Description of the task
The lines wanted are those in the data below that include "github".

(Source records)
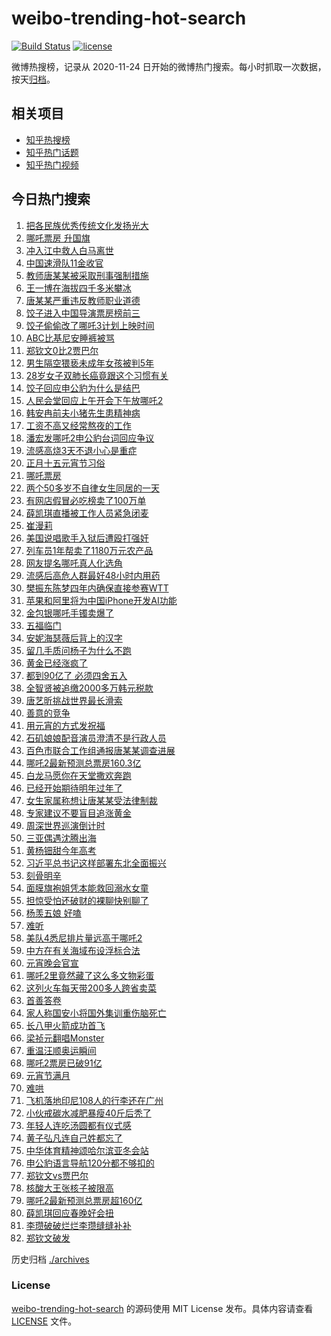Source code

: # weibo-trending-hot-search

[![Build Status](https://github.com/justjavac/weibo-trending-hot-search/workflows/ci/badge.svg?branch=master)](https://github.com/justjavac/weibo-trending-hot-search/actions)
[![license](https://img.shields.io/github/license/justjavac/weibo-trending-hot-search)](https://github.com/justjavac/weibo-trending-hot-search/blob/master/LICENSE)

微博热搜榜，记录从 2020-11-24 日开始的微博热门搜索。每小时抓取一次数据，按天[归档](./archives)。

## 相关项目

- [知乎热搜榜](https://github.com/justjavac/zhihu-trending-top-search)
- [知乎热门话题](https://github.com/justjavac/zhihu-trending-hot-questions)
- [知乎热门视频](https://github.com/justjavac/zhihu-trending-hot-video)

## 今日热门搜索

<!-- BEGIN -->
<!-- 最后更新时间 Wed Feb 12 2025 06:13:20 GMT+0800 (China Standard Time) -->

1. [把各民族优秀传统文化发扬光大](https://s.weibo.com//weibo?q=%23%E6%8A%8A%E5%90%84%E6%B0%91%E6%97%8F%E4%BC%98%E7%A7%80%E4%BC%A0%E7%BB%9F%E6%96%87%E5%8C%96%E5%8F%91%E6%89%AC%E5%85%89%E5%A4%A7%23&Refer=new_time)
1. [哪吒票房 升国旗](https://s.weibo.com//weibo?q=%E5%93%AA%E5%90%92%E7%A5%A8%E6%88%BF%20%E5%8D%87%E5%9B%BD%E6%97%97&t=31&band_rank=1&Refer=top)
1. [冲入江中救人白马离世](https://s.weibo.com//weibo?q=%23%E5%86%B2%E5%85%A5%E6%B1%9F%E4%B8%AD%E6%95%91%E4%BA%BA%E7%99%BD%E9%A9%AC%E7%A6%BB%E4%B8%96%23&t=31&band_rank=2&Refer=top)
1. [中国速滑队11金收官](https://s.weibo.com//weibo?q=%23%E4%B8%AD%E5%9B%BD%E9%80%9F%E6%BB%91%E9%98%9F11%E9%87%91%E6%94%B6%E5%AE%98%23&t=31&band_rank=3&Refer=top)
1. [教师唐某某被采取刑事强制措施](https://s.weibo.com//weibo?q=%23%E6%95%99%E5%B8%88%E5%94%90%E6%9F%90%E6%9F%90%E8%A2%AB%E9%87%87%E5%8F%96%E5%88%91%E4%BA%8B%E5%BC%BA%E5%88%B6%E6%8E%AA%E6%96%BD%23&t=31&band_rank=4&Refer=top)
1. [王一博在海拔四千多米攀冰](https://s.weibo.com//weibo?q=%23%E7%8E%8B%E4%B8%80%E5%8D%9A%E5%9C%A8%E6%B5%B7%E6%8B%94%E5%9B%9B%E5%8D%83%E5%A4%9A%E7%B1%B3%E6%94%80%E5%86%B0%23&t=31&band_rank=35&Refer=top)
1. [唐某某严重违反教师职业道德](https://s.weibo.com//weibo?q=%23%E5%94%90%E6%9F%90%E6%9F%90%E4%B8%A5%E9%87%8D%E8%BF%9D%E5%8F%8D%E6%95%99%E5%B8%88%E8%81%8C%E4%B8%9A%E9%81%93%E5%BE%B7%23&t=31&band_rank=6&Refer=top)
1. [饺子进入中国导演票房榜前三](https://s.weibo.com//weibo?q=%23%E9%A5%BA%E5%AD%90%E8%BF%9B%E5%85%A5%E4%B8%AD%E5%9B%BD%E5%AF%BC%E6%BC%94%E7%A5%A8%E6%88%BF%E6%A6%9C%E5%89%8D%E4%B8%89%23&t=31&band_rank=31&Refer=top)
1. [饺子偷偷改了哪吒3计划上映时间](https://s.weibo.com//weibo?q=%23%E9%A5%BA%E5%AD%90%E5%81%B7%E5%81%B7%E6%94%B9%E4%BA%86%E5%93%AA%E5%90%923%E8%AE%A1%E5%88%92%E4%B8%8A%E6%98%A0%E6%97%B6%E9%97%B4%23&t=31&band_rank=7&Refer=top)
1. [ABC比基尼安睡裤被骂](https://s.weibo.com//weibo?q=%23ABC%E6%AF%94%E5%9F%BA%E5%B0%BC%E5%AE%89%E7%9D%A1%E8%A3%A4%E8%A2%AB%E9%AA%82%23&t=31&band_rank=20&Refer=top)
1. [郑钦文0比2贾巴尔](https://s.weibo.com//weibo?q=%23%E9%83%91%E9%92%A6%E6%96%870%E6%AF%942%E8%B4%BE%E5%B7%B4%E5%B0%94%23&t=31&band_rank=21&Refer=top)
1. [男生隔空猥亵未成年女孩被判5年](https://s.weibo.com//weibo?q=%23%E7%94%B7%E7%94%9F%E9%9A%94%E7%A9%BA%E7%8C%A5%E4%BA%B5%E6%9C%AA%E6%88%90%E5%B9%B4%E5%A5%B3%E5%AD%A9%E8%A2%AB%E5%88%A45%E5%B9%B4%23&t=31&band_rank=12&Refer=top)
1. [28岁女子双肺长癌竟跟这个习惯有关](https://s.weibo.com//weibo?q=%2328%E5%B2%81%E5%A5%B3%E5%AD%90%E5%8F%8C%E8%82%BA%E9%95%BF%E7%99%8C%E7%AB%9F%E8%B7%9F%E8%BF%99%E4%B8%AA%E4%B9%A0%E6%83%AF%E6%9C%89%E5%85%B3%23&t=31&band_rank=11&Refer=top)
1. [饺子回应申公豹为什么是结巴](https://s.weibo.com//weibo?q=%23%E9%A5%BA%E5%AD%90%E5%9B%9E%E5%BA%94%E7%94%B3%E5%85%AC%E8%B1%B9%E4%B8%BA%E4%BB%80%E4%B9%88%E6%98%AF%E7%BB%93%E5%B7%B4%23&t=31&band_rank=13&Refer=top)
1. [人民会堂回应上午开会下午放哪吒2](https://s.weibo.com//weibo?q=%23%E4%BA%BA%E6%B0%91%E4%BC%9A%E5%A0%82%E5%9B%9E%E5%BA%94%E4%B8%8A%E5%8D%88%E5%BC%80%E4%BC%9A%E4%B8%8B%E5%8D%88%E6%94%BE%E5%93%AA%E5%90%922%23&t=31&band_rank=14&Refer=top)
1. [韩安冉前夫小猪先生患精神病](https://s.weibo.com//weibo?q=%23%E9%9F%A9%E5%AE%89%E5%86%89%E5%89%8D%E5%A4%AB%E5%B0%8F%E7%8C%AA%E5%85%88%E7%94%9F%E6%82%A3%E7%B2%BE%E7%A5%9E%E7%97%85%23&t=31&band_rank=24&Refer=top)
1. [工资不高又经常熬夜的工作](https://s.weibo.com//weibo?q=%23%E5%B7%A5%E8%B5%84%E4%B8%8D%E9%AB%98%E5%8F%88%E7%BB%8F%E5%B8%B8%E7%86%AC%E5%A4%9C%E7%9A%84%E5%B7%A5%E4%BD%9C%23&t=31&band_rank=13&Refer=top)
1. [潘宏发哪吒2申公豹台词回应争议](https://s.weibo.com//weibo?q=%23%E6%BD%98%E5%AE%8F%E5%8F%91%E5%93%AA%E5%90%922%E7%94%B3%E5%85%AC%E8%B1%B9%E5%8F%B0%E8%AF%8D%E5%9B%9E%E5%BA%94%E4%BA%89%E8%AE%AE%23&t=31&band_rank=12&Refer=top)
1. [流感高烧3天不退小心是重症](https://s.weibo.com//weibo?q=%23%E6%B5%81%E6%84%9F%E9%AB%98%E7%83%A73%E5%A4%A9%E4%B8%8D%E9%80%80%E5%B0%8F%E5%BF%83%E6%98%AF%E9%87%8D%E7%97%87%23&t=31&band_rank=32&Refer=top)
1. [正月十五元宵节习俗](https://s.weibo.com//weibo?q=%23%E6%AD%A3%E6%9C%88%E5%8D%81%E4%BA%94%E5%85%83%E5%AE%B5%E8%8A%82%E4%B9%A0%E4%BF%97%23&t=31&band_rank=49&Refer=top)
1. [哪吒票房](https://s.weibo.com//weibo?q=%E5%93%AA%E5%90%92%E7%A5%A8%E6%88%BF&t=31&band_rank=39&Refer=top)
1. [两个50多岁不自律女生同居的一天](https://s.weibo.com//weibo?q=%E4%B8%A4%E4%B8%AA50%E5%A4%9A%E5%B2%81%E4%B8%8D%E8%87%AA%E5%BE%8B%E5%A5%B3%E7%94%9F%E5%90%8C%E5%B1%85%E7%9A%84%E4%B8%80%E5%A4%A9&t=31&band_rank=50&Refer=top)
1. [有网店假冒必吃榜卖了100万单](https://s.weibo.com//weibo?q=%23%E6%9C%89%E7%BD%91%E5%BA%97%E5%81%87%E5%86%92%E5%BF%85%E5%90%83%E6%A6%9C%E5%8D%96%E4%BA%86100%E4%B8%87%E5%8D%95%23&t=31&band_rank=26&Refer=top)
1. [薛凯琪直播被工作人员紧急闭麦](https://s.weibo.com//weibo?q=%23%E8%96%9B%E5%87%AF%E7%90%AA%E7%9B%B4%E6%92%AD%E8%A2%AB%E5%B7%A5%E4%BD%9C%E4%BA%BA%E5%91%98%E7%B4%A7%E6%80%A5%E9%97%AD%E9%BA%A6%23&t=31&band_rank=5&Refer=top)
1. [崔漫莉](https://s.weibo.com//weibo?q=%E5%B4%94%E6%BC%AB%E8%8E%89&t=31&band_rank=22&Refer=top)
1. [美国说唱歌手入狱后遭殴打强奸](https://s.weibo.com//weibo?q=%23%E7%BE%8E%E5%9B%BD%E8%AF%B4%E5%94%B1%E6%AD%8C%E6%89%8B%E5%85%A5%E7%8B%B1%E5%90%8E%E9%81%AD%E6%AE%B4%E6%89%93%E5%BC%BA%E5%A5%B8%23&t=31&band_rank=41&Refer=top)
1. [列车员1年帮卖了1180万元农产品](https://s.weibo.com//weibo?q=%23%E5%88%97%E8%BD%A6%E5%91%981%E5%B9%B4%E5%B8%AE%E5%8D%96%E4%BA%861180%E4%B8%87%E5%85%83%E5%86%9C%E4%BA%A7%E5%93%81%23&t=31&band_rank=40&Refer=top)
1. [网友提名哪吒真人化选角](https://s.weibo.com//weibo?q=%23%E7%BD%91%E5%8F%8B%E6%8F%90%E5%90%8D%E5%93%AA%E5%90%92%E7%9C%9F%E4%BA%BA%E5%8C%96%E9%80%89%E8%A7%92%23&t=31&band_rank=25&Refer=top)
1. [流感后高危人群最好48小时内用药](https://s.weibo.com//weibo?q=%23%E6%B5%81%E6%84%9F%E5%90%8E%E9%AB%98%E5%8D%B1%E4%BA%BA%E7%BE%A4%E6%9C%80%E5%A5%BD48%E5%B0%8F%E6%97%B6%E5%86%85%E7%94%A8%E8%8D%AF%23&t=31&band_rank=18&Refer=top)
1. [樊振东陈梦四年内确保直接参赛WTT](https://s.weibo.com//weibo?q=%23%E6%A8%8A%E6%8C%AF%E4%B8%9C%E9%99%88%E6%A2%A6%E5%9B%9B%E5%B9%B4%E5%86%85%E7%A1%AE%E4%BF%9D%E7%9B%B4%E6%8E%A5%E5%8F%82%E8%B5%9BWTT%23&t=31&band_rank=18&Refer=top)
1. [苹果和阿里将为中国iPhone开发AI功能](https://s.weibo.com//weibo?q=%23%E8%8B%B9%E6%9E%9C%E5%92%8C%E9%98%BF%E9%87%8C%E5%B0%86%E4%B8%BA%E4%B8%AD%E5%9B%BDiPhone%E5%BC%80%E5%8F%91AI%E5%8A%9F%E8%83%BD%23&t=31&band_rank=10&Refer=top)
1. [金包银哪吒手镯卖爆了](https://s.weibo.com//weibo?q=%23%E9%87%91%E5%8C%85%E9%93%B6%E5%93%AA%E5%90%92%E6%89%8B%E9%95%AF%E5%8D%96%E7%88%86%E4%BA%86%23&t=31&band_rank=9&Refer=top)
1. [五福临门](https://s.weibo.com//weibo?q=%E4%BA%94%E7%A6%8F%E4%B8%B4%E9%97%A8&t=31&band_rank=36&Refer=top)
1. [安妮海瑟薇后背上的汉字](https://s.weibo.com//weibo?q=%23%E5%AE%89%E5%A6%AE%E6%B5%B7%E7%91%9F%E8%96%87%E5%90%8E%E8%83%8C%E4%B8%8A%E7%9A%84%E6%B1%89%E5%AD%97%23&t=31&band_rank=16&Refer=top)
1. [留几手质问杨子为什么不跑](https://s.weibo.com//weibo?q=%23%E7%95%99%E5%87%A0%E6%89%8B%E8%B4%A8%E9%97%AE%E6%9D%A8%E5%AD%90%E4%B8%BA%E4%BB%80%E4%B9%88%E4%B8%8D%E8%B7%91%23&t=31&band_rank=39&Refer=top)
1. [黄金已经涨疯了](https://s.weibo.com//weibo?q=%23%E9%BB%84%E9%87%91%E5%B7%B2%E7%BB%8F%E6%B6%A8%E7%96%AF%E4%BA%86%23&t=31&band_rank=15&Refer=top)
1. [都到90亿了 必须四舍五入](https://s.weibo.com//weibo?q=%E9%83%BD%E5%88%B090%E4%BA%BF%E4%BA%86%20%E5%BF%85%E9%A1%BB%E5%9B%9B%E8%88%8D%E4%BA%94%E5%85%A5&t=31&band_rank=8&Refer=top)
1. [全智贤被追缴2000多万韩元税款](https://s.weibo.com//weibo?q=%23%E5%85%A8%E6%99%BA%E8%B4%A4%E8%A2%AB%E8%BF%BD%E7%BC%B42000%E5%A4%9A%E4%B8%87%E9%9F%A9%E5%85%83%E7%A8%8E%E6%AC%BE%23&t=31&band_rank=33&Refer=top)
1. [唐艺昕挑战世界最长滑索](https://s.weibo.com//weibo?q=%23%E5%94%90%E8%89%BA%E6%98%95%E6%8C%91%E6%88%98%E4%B8%96%E7%95%8C%E6%9C%80%E9%95%BF%E6%BB%91%E7%B4%A2%23&t=31&band_rank=41&Refer=top)
1. [善意的竞争](https://s.weibo.com//weibo?q=%E5%96%84%E6%84%8F%E7%9A%84%E7%AB%9E%E4%BA%89&t=31&band_rank=47&Refer=top)
1. [用元宵的方式发祝福](https://s.weibo.com//weibo?q=%23%E7%94%A8%E5%85%83%E5%AE%B5%E7%9A%84%E6%96%B9%E5%BC%8F%E5%8F%91%E7%A5%9D%E7%A6%8F%23&t=31&band_rank=41&Refer=top)
1. [石矶娘娘配音演员澄清不是行政人员](https://s.weibo.com//weibo?q=%23%E7%9F%B3%E7%9F%B6%E5%A8%98%E5%A8%98%E9%85%8D%E9%9F%B3%E6%BC%94%E5%91%98%E6%BE%84%E6%B8%85%E4%B8%8D%E6%98%AF%E8%A1%8C%E6%94%BF%E4%BA%BA%E5%91%98%23&t=31&band_rank=29&Refer=top)
1. [百色市联合工作组通报唐某某调查进展](https://s.weibo.com//weibo?q=%23%E7%99%BE%E8%89%B2%E5%B8%82%E8%81%94%E5%90%88%E5%B7%A5%E4%BD%9C%E7%BB%84%E9%80%9A%E6%8A%A5%E5%94%90%E6%9F%90%E6%9F%90%E8%B0%83%E6%9F%A5%E8%BF%9B%E5%B1%95%23&t=31&band_rank=45&Refer=top)
1. [哪吒2最新预测总票房160.3亿](https://s.weibo.com//weibo?q=%23%E5%93%AA%E5%90%922%E6%9C%80%E6%96%B0%E9%A2%84%E6%B5%8B%E6%80%BB%E7%A5%A8%E6%88%BF160.3%E4%BA%BF%23&t=31&band_rank=42&Refer=top)
1. [白龙马愿你在天堂撒欢奔跑](https://s.weibo.com//weibo?q=%23%E7%99%BD%E9%BE%99%E9%A9%AC%E6%84%BF%E4%BD%A0%E5%9C%A8%E5%A4%A9%E5%A0%82%E6%92%92%E6%AC%A2%E5%A5%94%E8%B7%91%23&t=31&band_rank=37&Refer=top)
1. [已经开始期待明年过年了](https://s.weibo.com//weibo?q=%23%E5%B7%B2%E7%BB%8F%E5%BC%80%E5%A7%8B%E6%9C%9F%E5%BE%85%E6%98%8E%E5%B9%B4%E8%BF%87%E5%B9%B4%E4%BA%86%23&t=31&band_rank=46&Refer=top)
1. [女生家属称想让唐某某受法律制裁](https://s.weibo.com//weibo?q=%23%E5%A5%B3%E7%94%9F%E5%AE%B6%E5%B1%9E%E7%A7%B0%E6%83%B3%E8%AE%A9%E5%94%90%E6%9F%90%E6%9F%90%E5%8F%97%E6%B3%95%E5%BE%8B%E5%88%B6%E8%A3%81%23&t=31&band_rank=49&Refer=top)
1. [专家建议不要盲目追涨黄金](https://s.weibo.com//weibo?q=%23%E4%B8%93%E5%AE%B6%E5%BB%BA%E8%AE%AE%E4%B8%8D%E8%A6%81%E7%9B%B2%E7%9B%AE%E8%BF%BD%E6%B6%A8%E9%BB%84%E9%87%91%23&t=31&band_rank=36&Refer=top)
1. [周深世界巡演倒计时](https://s.weibo.com//weibo?q=%23%E5%91%A8%E6%B7%B1%E4%B8%96%E7%95%8C%E5%B7%A1%E6%BC%94%E5%80%92%E8%AE%A1%E6%97%B6%23&t=31&band_rank=47&Refer=top)
1. [三亚偶遇沈腾出海](https://s.weibo.com//weibo?q=%23%E4%B8%89%E4%BA%9A%E5%81%B6%E9%81%87%E6%B2%88%E8%85%BE%E5%87%BA%E6%B5%B7%23&t=31&band_rank=49&Refer=top)
1. [黄杨钿甜今年高考](https://s.weibo.com//weibo?q=%E9%BB%84%E6%9D%A8%E9%92%BF%E7%94%9C%E4%BB%8A%E5%B9%B4%E9%AB%98%E8%80%83&t=31&band_rank=49&Refer=top)
1. [习近平总书记这样部署东北全面振兴](https://s.weibo.com//weibo?q=%23%E4%B9%A0%E8%BF%91%E5%B9%B3%E6%80%BB%E4%B9%A6%E8%AE%B0%E8%BF%99%E6%A0%B7%E9%83%A8%E7%BD%B2%E4%B8%9C%E5%8C%97%E5%85%A8%E9%9D%A2%E6%8C%AF%E5%85%B4%23&Refer=new_time)
1. [刻骨明辛](https://s.weibo.com//weibo?q=%E5%88%BB%E9%AA%A8%E6%98%8E%E8%BE%9B&t=31&band_rank=23&Refer=top)
1. [面膜旗袍姐凭本能救回溺水女童](https://s.weibo.com//weibo?q=%23%E9%9D%A2%E8%86%9C%E6%97%97%E8%A2%8D%E5%A7%90%E5%87%AD%E6%9C%AC%E8%83%BD%E6%95%91%E5%9B%9E%E6%BA%BA%E6%B0%B4%E5%A5%B3%E7%AB%A5%23&t=31&band_rank=29&Refer=top)
1. [担惊受怕还破财的裸聊快别聊了](https://s.weibo.com//weibo?q=%23%E6%8B%85%E6%83%8A%E5%8F%97%E6%80%95%E8%BF%98%E7%A0%B4%E8%B4%A2%E7%9A%84%E8%A3%B8%E8%81%8A%E5%BF%AB%E5%88%AB%E8%81%8A%E4%BA%86%23&t=31&band_rank=23&Refer=top)
1. [杨羡五娘 好嗑](https://s.weibo.com//weibo?q=%E6%9D%A8%E7%BE%A1%E4%BA%94%E5%A8%98%20%E5%A5%BD%E5%97%91&t=31&band_rank=28&Refer=top)
1. [难听](https://s.weibo.com//weibo?q=%E9%9A%BE%E5%90%AC&t=31&band_rank=34&Refer=top)
1. [美队4悉尼排片量远高于哪吒2](https://s.weibo.com//weibo?q=%23%E7%BE%8E%E9%98%9F4%E6%82%89%E5%B0%BC%E6%8E%92%E7%89%87%E9%87%8F%E8%BF%9C%E9%AB%98%E4%BA%8E%E5%93%AA%E5%90%922%23&t=31&band_rank=35&Refer=top)
1. [中方在有关海域布设浮标合法](https://s.weibo.com//weibo?q=%23%E4%B8%AD%E6%96%B9%E5%9C%A8%E6%9C%89%E5%85%B3%E6%B5%B7%E5%9F%9F%E5%B8%83%E8%AE%BE%E6%B5%AE%E6%A0%87%E5%90%88%E6%B3%95%23&t=31&band_rank=15&Refer=top)
1. [元宵晚会官宣](https://s.weibo.com//weibo?q=%23%E5%85%83%E5%AE%B5%E6%99%9A%E4%BC%9A%E5%AE%98%E5%AE%A3%23&t=31&band_rank=19&Refer=top)
1. [哪吒2里竟然藏了这么多文物彩蛋](https://s.weibo.com//weibo?q=%23%E5%93%AA%E5%90%922%E9%87%8C%E7%AB%9F%E7%84%B6%E8%97%8F%E4%BA%86%E8%BF%99%E4%B9%88%E5%A4%9A%E6%96%87%E7%89%A9%E5%BD%A9%E8%9B%8B%23&t=31&band_rank=31&Refer=top)
1. [这列火车每天带200多人跨省卖菜](https://s.weibo.com//weibo?q=%23%E8%BF%99%E5%88%97%E7%81%AB%E8%BD%A6%E6%AF%8F%E5%A4%A9%E5%B8%A6200%E5%A4%9A%E4%BA%BA%E8%B7%A8%E7%9C%81%E5%8D%96%E8%8F%9C%23&t=31&band_rank=46&Refer=top)
1. [首善答卷](https://s.weibo.com//weibo?q=%23%E9%A6%96%E5%96%84%E7%AD%94%E5%8D%B7%23&t=31&band_rank=3&Refer=top)
1. [家人称国安小将国外集训重伤脑死亡](https://s.weibo.com//weibo?q=%E5%AE%B6%E4%BA%BA%E7%A7%B0%E5%9B%BD%E5%AE%89%E5%B0%8F%E5%B0%86%E5%9B%BD%E5%A4%96%E9%9B%86%E8%AE%AD%E9%87%8D%E4%BC%A4%E8%84%91%E6%AD%BB%E4%BA%A1&t=31&band_rank=10&Refer=top)
1. [长八甲火箭成功首飞](https://s.weibo.com//weibo?q=%23%E9%95%BF%E5%85%AB%E7%94%B2%E7%81%AB%E7%AE%AD%E6%88%90%E5%8A%9F%E9%A6%96%E9%A3%9E%23&t=31&band_rank=31&Refer=top)
1. [梁祯元翻唱Monster](https://s.weibo.com//weibo?q=%23%E6%A2%81%E7%A5%AF%E5%85%83%E7%BF%BB%E5%94%B1Monster%23&t=31&band_rank=46&Refer=top)
1. [重温汪顺奥运瞬间](https://s.weibo.com//weibo?q=%23%E9%87%8D%E6%B8%A9%E6%B1%AA%E9%A1%BA%E5%A5%A5%E8%BF%90%E7%9E%AC%E9%97%B4%23&t=31&band_rank=25&Refer=top)
1. [哪吒2票房已破91亿](https://s.weibo.com//weibo?q=%23%E5%93%AA%E5%90%922%E7%A5%A8%E6%88%BF%E5%B7%B2%E7%A0%B491%E4%BA%BF%23&t=31&band_rank=17&Refer=top)
1. [元宵节满月](https://s.weibo.com//weibo?q=%23%E5%85%83%E5%AE%B5%E8%8A%82%E6%BB%A1%E6%9C%88%23&t=31&band_rank=39&Refer=top)
1. [难哄](https://s.weibo.com//weibo?q=%E9%9A%BE%E5%93%84&t=31&band_rank=28&Refer=top)
1. [飞机落地印尼108人的行李还在广州](https://s.weibo.com//weibo?q=%23%E9%A3%9E%E6%9C%BA%E8%90%BD%E5%9C%B0%E5%8D%B0%E5%B0%BC108%E4%BA%BA%E7%9A%84%E8%A1%8C%E6%9D%8E%E8%BF%98%E5%9C%A8%E5%B9%BF%E5%B7%9E%23&t=31&band_rank=48&Refer=top)
1. [小伙戒碳水减肥暴瘦40斤后秃了](https://s.weibo.com//weibo?q=%23%E5%B0%8F%E4%BC%99%E6%88%92%E7%A2%B3%E6%B0%B4%E5%87%8F%E8%82%A5%E6%9A%B4%E7%98%A640%E6%96%A4%E5%90%8E%E7%A7%83%E4%BA%86%23&t=31&band_rank=46&Refer=top)
1. [年轻人连吃汤圆都有仪式感](https://s.weibo.com//weibo?q=%23%E5%B9%B4%E8%BD%BB%E4%BA%BA%E8%BF%9E%E5%90%83%E6%B1%A4%E5%9C%86%E9%83%BD%E6%9C%89%E4%BB%AA%E5%BC%8F%E6%84%9F%23&t=31&band_rank=30&Refer=top)
1. [黄子弘凡连自己姓都忘了](https://s.weibo.com//weibo?q=%E9%BB%84%E5%AD%90%E5%BC%98%E5%87%A1%E8%BF%9E%E8%87%AA%E5%B7%B1%E5%A7%93%E9%83%BD%E5%BF%98%E4%BA%86&t=31&band_rank=45&Refer=top)
1. [中华体育精神颂哈尔滨亚冬会站](https://s.weibo.com//weibo?q=%23%E4%B8%AD%E5%8D%8E%E4%BD%93%E8%82%B2%E7%B2%BE%E7%A5%9E%E9%A2%82%E5%93%88%E5%B0%94%E6%BB%A8%E4%BA%9A%E5%86%AC%E4%BC%9A%E7%AB%99%23&t=31&band_rank=25&Refer=top)
1. [申公豹语言导航120分都不够扣的](https://s.weibo.com//weibo?q=%E7%94%B3%E5%85%AC%E8%B1%B9%E8%AF%AD%E8%A8%80%E5%AF%BC%E8%88%AA120%E5%88%86%E9%83%BD%E4%B8%8D%E5%A4%9F%E6%89%A3%E7%9A%84&t=31&band_rank=27&Refer=top)
1. [郑钦文vs贾巴尔](https://s.weibo.com//weibo?q=%23%E9%83%91%E9%92%A6%E6%96%87vs%E8%B4%BE%E5%B7%B4%E5%B0%94%23&t=31&band_rank=37&Refer=top)
1. [核酸大王张核子被限高](https://s.weibo.com//weibo?q=%23%E6%A0%B8%E9%85%B8%E5%A4%A7%E7%8E%8B%E5%BC%A0%E6%A0%B8%E5%AD%90%E8%A2%AB%E9%99%90%E9%AB%98%23&t=31&band_rank=38&Refer=top)
1. [哪吒2最新预测总票房超160亿](https://s.weibo.com//weibo?q=%23%E5%93%AA%E5%90%922%E6%9C%80%E6%96%B0%E9%A2%84%E6%B5%8B%E6%80%BB%E7%A5%A8%E6%88%BF%E8%B6%85160%E4%BA%BF%23&t=31&band_rank=40&Refer=top)
1. [薛凯琪回应春晚好会扭](https://s.weibo.com//weibo?q=%E8%96%9B%E5%87%AF%E7%90%AA%E5%9B%9E%E5%BA%94%E6%98%A5%E6%99%9A%E5%A5%BD%E4%BC%9A%E6%89%AD&t=31&band_rank=43&Refer=top)
1. [李瓒破破烂烂李瓒缝缝补补](https://s.weibo.com//weibo?q=%E6%9D%8E%E7%93%92%E7%A0%B4%E7%A0%B4%E7%83%82%E7%83%82%E6%9D%8E%E7%93%92%E7%BC%9D%E7%BC%9D%E8%A1%A5%E8%A1%A5&t=31&band_rank=44&Refer=top)
1. [郑钦文破发](https://s.weibo.com//weibo?q=%23%E9%83%91%E9%92%A6%E6%96%87%E7%A0%B4%E5%8F%91%23&t=31&band_rank=47&Refer=top)

<!-- END -->

历史归档 [./archives](./archives)

### License

[weibo-trending-hot-search](https://github.com/justjavac/weibo-trending-hot-search) 的源码使用 MIT License
发布。具体内容请查看 [LICENSE](./LICENSE) 文件。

Finished exercise
[![Build Status](https://github.com/justjavac/weibo-trending-hot-search/workflows/ci/badge.svg?branch=master)](https://github.com/justjavac/weibo-trending-hot-search/actions)
[![license](https://img.shields.io/github/license/justjavac/weibo-trending-hot-search)](https://github.com/justjavac/weibo-trending-hot-search/blob/master/LICENSE)
- [知乎热搜榜](https://github.com/justjavac/zhihu-trending-top-search)
- [知乎热门话题](https://github.com/justjavac/zhihu-trending-hot-questions)
- [知乎热门视频](https://github.com/justjavac/zhihu-trending-hot-video)
[weibo-trending-hot-search](https://github.com/justjavac/weibo-trending-hot-search) 的源码使用 MIT License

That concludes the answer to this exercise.